> Task goal
Transcribe every entry word for word, but drop the pictures.

Extracted data entries
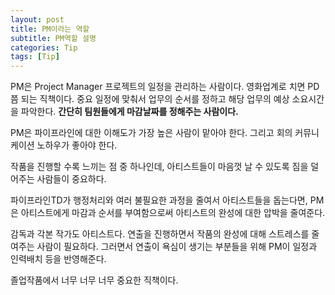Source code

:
 ```yaml
---
layout: post
title: PM이라는 역할
subtitle: PM역할 설명
categories: Tip
tags: [Tip]
---
```


PM은 Project Manager 프로젝트의 일정을 관리하는 사람이다.
영화업계로 치면 PD쯤 되는 직책이다.
중요 일정에 맞춰서 업무의 순서를 정하고 해당 업무의 예상 소요시간을 파악한다.
**간단히 팀원들에게 마감날짜를 정해주는 사람이다.**

PM은 파이프라인에 대한 이해도가 가장 높은 사람이 맡아야 한다.
그리고 회의 커뮤니케이션 노하우가 좋아야 한다.

작품을 진행할 수록 느끼는 점 중 하나인데,
아티스트들이 마음껏 날 수 있도록 짐을 덜어주는 사람들이 중요하다.

파이프라인TD가 행정처리와 여러 불필요한 과정을 줄여서 아티스트들을 돕는다면,
PM은 아티스트에게 마감과 순서를 부여함으로써 아티스트의 완성에 대한 압박을 줄여준다.

감독과 각본 작가도 아티스트다.
연출을 진행하면서 작품의 완성에 대해 스트레스를 줄여주는 사람이 필요하다.
그러면서 연출이 욕심이 생기는 부분들을 위해 PM이 일정과 인력배치 등을 반영해준다.

졸업작품에서 너무 너무 너무 중요한 직책이다.
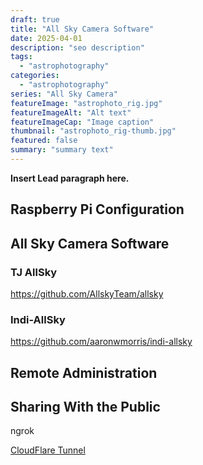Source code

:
 ```yaml
---
draft: true
title: "All Sky Camera Software"
date: 2025-04-01
description: "seo description"
tags:
  - "astrophotography"
categories:
  - "astrophotography"
series: "All Sky Camera"
featureImage: "astrophoto_rig.jpg"
featureImageAlt: "Alt text"
featureImageCap: "Image caption"
thumbnail: "astrophoto_rig-thumb.jpg"
featured: false
summary: "summary text"
---
```


**Insert Lead paragraph here.**

## Raspberry Pi Configuration

## All Sky Camera Software

### TJ AllSky

https://github.com/AllskyTeam/allsky

### Indi-AllSky

https://github.com/aaronwmorris/indi-allsky

## Remote Administration

## Sharing With the Public

ngrok

[CloudFlare Tunnel](https://developers.cloudflare.com/cloudflare-one/connections/connect-networks/)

> Solution for this exercise
Source code

:
 ```yaml
---
layout: post
title: PM이라는 역할
subtitle: PM역할 설명
categories: Tip
tags: [Tip]
---
```


PM은 Project Manager 프로젝트의 일정을 관리하는 사람이다.
영화업계로 치면 PD쯤 되는 직책이다.
중요 일정에 맞춰서 업무의 순서를 정하고 해당 업무의 예상 소요시간을 파악한다.
**간단히 팀원들에게 마감날짜를 정해주는 사람이다.**

PM은 파이프라인에 대한 이해도가 가장 높은 사람이 맡아야 한다.
그리고 회의 커뮤니케이션 노하우가 좋아야 한다.

작품을 진행할 수록 느끼는 점 중 하나인데,
아티스트들이 마음껏 날 수 있도록 짐을 덜어주는 사람들이 중요하다.

파이프라인TD가 행정처리와 여러 불필요한 과정을 줄여서 아티스트들을 돕는다면,
PM은 아티스트에게 마감과 순서를 부여함으로써 아티스트의 완성에 대한 압박을 줄여준다.

감독과 각본 작가도 아티스트다.
연출을 진행하면서 작품의 완성에 대해 스트레스를 줄여주는 사람이 필요하다.
그러면서 연출이 욕심이 생기는 부분들을 위해 PM이 일정과 인력배치 등을 반영해준다.

졸업작품에서 너무 너무 너무 중요한 직책이다.
Source code

:
 ```yaml
---
draft: true
title: "All Sky Camera Software"
date: 2025-04-01
description: "seo description"
tags:
  - "astrophotography"
categories:
  - "astrophotography"
series: "All Sky Camera"
featureImage: "astrophoto_rig.jpg"
featureImageAlt: "Alt text"
featureImageCap: "Image caption"
thumbnail: "astrophoto_rig-thumb.jpg"
featured: false
summary: "summary text"
---
```


**Insert Lead paragraph here.**

## Raspberry Pi Configuration

## All Sky Camera Software

### TJ AllSky

https://github.com/AllskyTeam/allsky

### Indi-AllSky

https://github.com/aaronwmorris/indi-allsky

## Remote Administration

## Sharing With the Public

ngrok

[CloudFlare Tunnel](https://developers.cloudflare.com/cloudflare-one/connections/connect-networks/)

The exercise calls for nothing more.